Lead is a heavy metal with deleterious effects on human physiology. In particular lead poisoning is known to cause neurological problems, and is particularly problematic in children because their nervous systems are still developing and are therefore more susceptible to metabolic poisons. Further, children are more efficient at absorbing nutrients which also places them at higher risk of lead poisoning. The symptoms of lead poisoning include pain, headaches, confusion, anaemia, seizures, convulsions, coma and eventually death. Lead can be absorbed through a number of routes, but nutritionists are most concerned with absorption through the gastrointestinal tract. A number of dietary factors have been identified that may increase lead absorption and these include iron deficiency, sodium citrate and some drugs. In contrast ethanol, high fat diets, as well as certain minerals including calcium, magnesium, phosphate and iron may limit lead absorption.

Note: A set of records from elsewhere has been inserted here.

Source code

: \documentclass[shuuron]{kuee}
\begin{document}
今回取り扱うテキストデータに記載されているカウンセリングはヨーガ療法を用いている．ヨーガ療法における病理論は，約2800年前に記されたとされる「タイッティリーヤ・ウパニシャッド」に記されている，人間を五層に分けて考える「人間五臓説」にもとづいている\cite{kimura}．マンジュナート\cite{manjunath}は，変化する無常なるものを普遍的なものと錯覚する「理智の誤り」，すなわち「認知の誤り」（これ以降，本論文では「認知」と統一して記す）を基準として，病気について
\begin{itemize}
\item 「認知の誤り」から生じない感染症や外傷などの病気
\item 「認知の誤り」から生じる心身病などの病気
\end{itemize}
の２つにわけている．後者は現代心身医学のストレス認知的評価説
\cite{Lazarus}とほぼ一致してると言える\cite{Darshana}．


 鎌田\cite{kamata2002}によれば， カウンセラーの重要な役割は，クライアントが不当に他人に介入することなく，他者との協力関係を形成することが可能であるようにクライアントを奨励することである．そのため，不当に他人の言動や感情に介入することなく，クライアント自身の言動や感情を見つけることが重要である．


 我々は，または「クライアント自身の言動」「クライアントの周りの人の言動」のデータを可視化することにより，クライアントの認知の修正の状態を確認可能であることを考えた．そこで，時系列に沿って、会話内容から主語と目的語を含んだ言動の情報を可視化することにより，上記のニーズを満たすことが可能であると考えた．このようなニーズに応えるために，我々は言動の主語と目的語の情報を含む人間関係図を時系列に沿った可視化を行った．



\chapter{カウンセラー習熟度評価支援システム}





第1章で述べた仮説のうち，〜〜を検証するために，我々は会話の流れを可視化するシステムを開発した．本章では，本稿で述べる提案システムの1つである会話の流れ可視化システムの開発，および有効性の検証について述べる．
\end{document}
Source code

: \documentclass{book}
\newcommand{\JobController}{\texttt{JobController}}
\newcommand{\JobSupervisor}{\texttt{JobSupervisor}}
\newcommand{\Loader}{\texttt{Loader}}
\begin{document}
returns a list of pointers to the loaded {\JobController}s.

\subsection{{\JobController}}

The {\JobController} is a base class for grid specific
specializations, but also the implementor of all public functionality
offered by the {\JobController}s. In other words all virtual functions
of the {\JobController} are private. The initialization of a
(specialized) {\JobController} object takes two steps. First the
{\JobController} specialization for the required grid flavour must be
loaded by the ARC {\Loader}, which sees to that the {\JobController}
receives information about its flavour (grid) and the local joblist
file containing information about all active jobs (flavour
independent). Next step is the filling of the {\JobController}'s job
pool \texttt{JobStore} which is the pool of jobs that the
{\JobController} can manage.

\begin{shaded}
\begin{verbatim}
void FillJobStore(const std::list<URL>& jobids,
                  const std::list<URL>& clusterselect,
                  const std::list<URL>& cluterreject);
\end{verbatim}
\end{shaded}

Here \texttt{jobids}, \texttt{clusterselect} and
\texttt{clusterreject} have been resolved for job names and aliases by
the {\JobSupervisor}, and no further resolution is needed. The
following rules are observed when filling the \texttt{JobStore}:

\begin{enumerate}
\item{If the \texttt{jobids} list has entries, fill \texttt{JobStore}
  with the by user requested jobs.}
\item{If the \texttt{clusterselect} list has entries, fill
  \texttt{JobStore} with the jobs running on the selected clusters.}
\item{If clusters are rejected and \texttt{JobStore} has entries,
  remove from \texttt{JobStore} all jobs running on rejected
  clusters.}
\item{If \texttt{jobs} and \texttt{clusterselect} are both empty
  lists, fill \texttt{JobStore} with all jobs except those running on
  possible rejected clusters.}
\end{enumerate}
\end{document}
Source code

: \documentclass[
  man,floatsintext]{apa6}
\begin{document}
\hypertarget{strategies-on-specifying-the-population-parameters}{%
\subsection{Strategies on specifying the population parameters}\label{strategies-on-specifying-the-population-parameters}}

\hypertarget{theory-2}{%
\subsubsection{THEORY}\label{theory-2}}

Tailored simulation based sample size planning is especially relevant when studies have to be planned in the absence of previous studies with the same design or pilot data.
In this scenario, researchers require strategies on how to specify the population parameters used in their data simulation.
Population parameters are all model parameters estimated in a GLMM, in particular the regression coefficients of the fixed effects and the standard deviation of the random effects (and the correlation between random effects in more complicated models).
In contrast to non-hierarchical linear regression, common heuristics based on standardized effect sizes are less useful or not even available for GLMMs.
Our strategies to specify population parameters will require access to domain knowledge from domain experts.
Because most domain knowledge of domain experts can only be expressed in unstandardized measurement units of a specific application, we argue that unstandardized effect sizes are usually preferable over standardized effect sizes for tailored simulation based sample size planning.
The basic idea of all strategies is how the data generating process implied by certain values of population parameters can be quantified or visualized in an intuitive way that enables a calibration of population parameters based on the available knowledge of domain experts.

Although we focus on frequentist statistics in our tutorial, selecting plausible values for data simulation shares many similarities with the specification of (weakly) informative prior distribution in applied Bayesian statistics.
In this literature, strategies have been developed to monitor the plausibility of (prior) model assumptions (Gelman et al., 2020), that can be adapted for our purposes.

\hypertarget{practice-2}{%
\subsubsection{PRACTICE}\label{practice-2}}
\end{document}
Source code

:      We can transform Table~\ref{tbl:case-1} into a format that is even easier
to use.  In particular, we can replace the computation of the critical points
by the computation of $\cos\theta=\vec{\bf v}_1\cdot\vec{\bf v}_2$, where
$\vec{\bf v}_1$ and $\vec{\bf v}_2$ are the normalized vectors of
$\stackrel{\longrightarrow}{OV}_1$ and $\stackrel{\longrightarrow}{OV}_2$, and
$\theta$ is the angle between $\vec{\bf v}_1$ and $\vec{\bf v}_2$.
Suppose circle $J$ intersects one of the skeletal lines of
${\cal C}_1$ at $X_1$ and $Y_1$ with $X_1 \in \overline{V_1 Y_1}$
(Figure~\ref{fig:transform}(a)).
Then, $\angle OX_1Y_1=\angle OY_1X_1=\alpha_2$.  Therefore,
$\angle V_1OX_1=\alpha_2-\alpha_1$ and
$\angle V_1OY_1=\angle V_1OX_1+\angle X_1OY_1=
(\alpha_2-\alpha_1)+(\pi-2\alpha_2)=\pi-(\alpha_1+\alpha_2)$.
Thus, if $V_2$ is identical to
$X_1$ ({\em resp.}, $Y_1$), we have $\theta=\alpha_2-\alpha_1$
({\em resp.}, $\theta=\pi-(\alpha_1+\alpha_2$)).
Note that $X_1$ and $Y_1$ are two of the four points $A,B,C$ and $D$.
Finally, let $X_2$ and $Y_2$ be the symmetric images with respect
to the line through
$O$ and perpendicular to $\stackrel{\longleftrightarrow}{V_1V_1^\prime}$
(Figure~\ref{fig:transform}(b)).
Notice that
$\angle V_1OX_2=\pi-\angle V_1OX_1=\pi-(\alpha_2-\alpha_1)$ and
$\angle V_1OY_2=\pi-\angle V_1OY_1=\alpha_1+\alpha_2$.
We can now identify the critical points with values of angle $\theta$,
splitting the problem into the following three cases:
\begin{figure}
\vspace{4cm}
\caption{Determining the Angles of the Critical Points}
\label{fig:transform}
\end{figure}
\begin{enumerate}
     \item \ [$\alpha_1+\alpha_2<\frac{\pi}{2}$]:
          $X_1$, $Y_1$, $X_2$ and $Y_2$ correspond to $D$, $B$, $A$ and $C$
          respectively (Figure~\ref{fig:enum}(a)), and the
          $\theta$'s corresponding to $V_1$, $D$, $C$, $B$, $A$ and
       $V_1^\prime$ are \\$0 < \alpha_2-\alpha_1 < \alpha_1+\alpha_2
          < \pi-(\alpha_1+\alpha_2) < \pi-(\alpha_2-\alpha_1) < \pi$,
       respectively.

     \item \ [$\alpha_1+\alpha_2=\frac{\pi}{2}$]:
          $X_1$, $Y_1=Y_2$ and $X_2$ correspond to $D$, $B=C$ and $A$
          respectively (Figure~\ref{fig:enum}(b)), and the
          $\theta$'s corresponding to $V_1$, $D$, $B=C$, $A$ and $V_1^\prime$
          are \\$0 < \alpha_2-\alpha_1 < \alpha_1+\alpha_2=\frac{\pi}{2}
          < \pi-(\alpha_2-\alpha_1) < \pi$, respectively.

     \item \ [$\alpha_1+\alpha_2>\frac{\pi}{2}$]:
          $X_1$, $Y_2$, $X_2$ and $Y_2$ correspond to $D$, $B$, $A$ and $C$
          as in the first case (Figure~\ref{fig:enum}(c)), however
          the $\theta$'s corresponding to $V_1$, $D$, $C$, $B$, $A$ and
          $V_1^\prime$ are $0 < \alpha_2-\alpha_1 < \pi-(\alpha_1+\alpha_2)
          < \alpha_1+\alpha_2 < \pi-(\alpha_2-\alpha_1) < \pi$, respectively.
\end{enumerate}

The effects of food in the gastrointestinal tract on lead absorption has been compared to the fasting state1. Subjects with low initial blood lead concentrations were fed a non-radioactive lead isotopes with either a single mixed meal or following 16 hours of fasting. Faecal excretion of lead was greatest during the first 5 days post dose, with little lead being excreted from day 11 onwards. However, not all of the lead tracer was recovered from the faeces and this can be accounted for by absorption. Calculation of the absorption based on the difference between faecal excretion and ingestion concentrations of lead showed that absorption of lead was 3 to 4 fold higher following a fast when compared to ingestion with food. Different chemical forms of lead did not affect the absorption rates. Analysis of the plasma showed that the lead isotope concentration in blood increased significantly following lead ingestion, and this rise in blood lead was correlated with the lead absorption rate calculated from faecal excretion.
The implication here then is that certain food components are able to inhibit the absorption of lead, although the mechanism may vary between food components. Mineral absorption is known to be competitive within certain classes of minerals, and the ability of certain divalent cations to inhibit the absorption of lead certainly suggests this might be so in the case of lead absorption rates. The evidence that iron deficiency increases lead absorption but supplemental and food iron decreases absorption suggests that lead shares a common route of absorption with iron. Of course this suggests that some of the deleterious effects of chronic lead intakes could be accounted for by decreased absorption rates of important trace minerals. Other components in food may contribute to the decrease in lead absorption. For example phytates in fibre are suspected of decreasing mineral absorption as they are able to bind to minerals and remove them from solution. Fibre may therefore bind lead in the gastrointestinal tract and inhibit its absorption.